Friday, May 16, 2003

Shirk Ethic: How to Fake A Hard Day at the Office

On Thursday the Wall Street Journal published an article about making it look like your work long hours when you actually are a slacker. It was showing how to fake like you're working when you're actually not. And it did note that one of the people they were doing a case study was eventually fired for habitual lateness, so let's learn from his mistakes and do it right.

First of all, there is no replacement for being in the office. Showing up really late all the time is dangerous. I'm no perfect example of being on time, but I'm usually not much later than 9am - I should be to work by 8, so I'm already pushing it. If I come late, I also leave late. Last in, last out.

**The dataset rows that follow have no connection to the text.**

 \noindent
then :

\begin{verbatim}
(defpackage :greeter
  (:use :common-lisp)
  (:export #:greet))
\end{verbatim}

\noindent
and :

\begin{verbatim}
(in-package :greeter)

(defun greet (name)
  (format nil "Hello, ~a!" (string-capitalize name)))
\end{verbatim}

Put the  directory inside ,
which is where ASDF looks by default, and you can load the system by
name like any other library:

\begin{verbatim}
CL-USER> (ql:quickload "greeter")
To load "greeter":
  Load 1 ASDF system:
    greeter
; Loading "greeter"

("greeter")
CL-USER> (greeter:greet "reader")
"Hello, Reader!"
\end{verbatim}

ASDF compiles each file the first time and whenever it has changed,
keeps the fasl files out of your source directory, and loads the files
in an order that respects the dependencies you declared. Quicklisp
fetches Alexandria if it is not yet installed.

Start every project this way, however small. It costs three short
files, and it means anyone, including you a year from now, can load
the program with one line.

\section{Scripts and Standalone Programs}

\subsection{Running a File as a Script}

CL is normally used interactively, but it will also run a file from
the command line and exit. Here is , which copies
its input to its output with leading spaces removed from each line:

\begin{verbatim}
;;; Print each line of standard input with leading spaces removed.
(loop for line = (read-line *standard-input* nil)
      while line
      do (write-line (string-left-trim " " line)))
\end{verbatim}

The secret to faking a hard day at work does not include shirking the work and making it look like you did it because you will get caught eventually. The secret is working smart and not letting anyone know how long things actually take to do.

A general rule of thumb when giving a timeframe estimate and setting deadlines is to increase the unit of time by one unit. If a task will take one minute, say it will take an hour. If it will take an hour, one day. If one day, say one week, etc. Get it? That way, you're working exponentially less than what you're getting paid for, but still producing quality, on-time work.

This method will provide plenty of extra time to work on other things - e.g. write in your blog, work on other projects, run your own businesses, manage properties, etc.

Note: If you do go to work late, never go in at 10 or 11am unless you're going to sneak in, turn the computer on, and then sneak back out to lunch. If you're already late, just go in at 12:30 or 1:00 so it looks like you're just getting back from lunch and everyone will think they just missed you in the morning.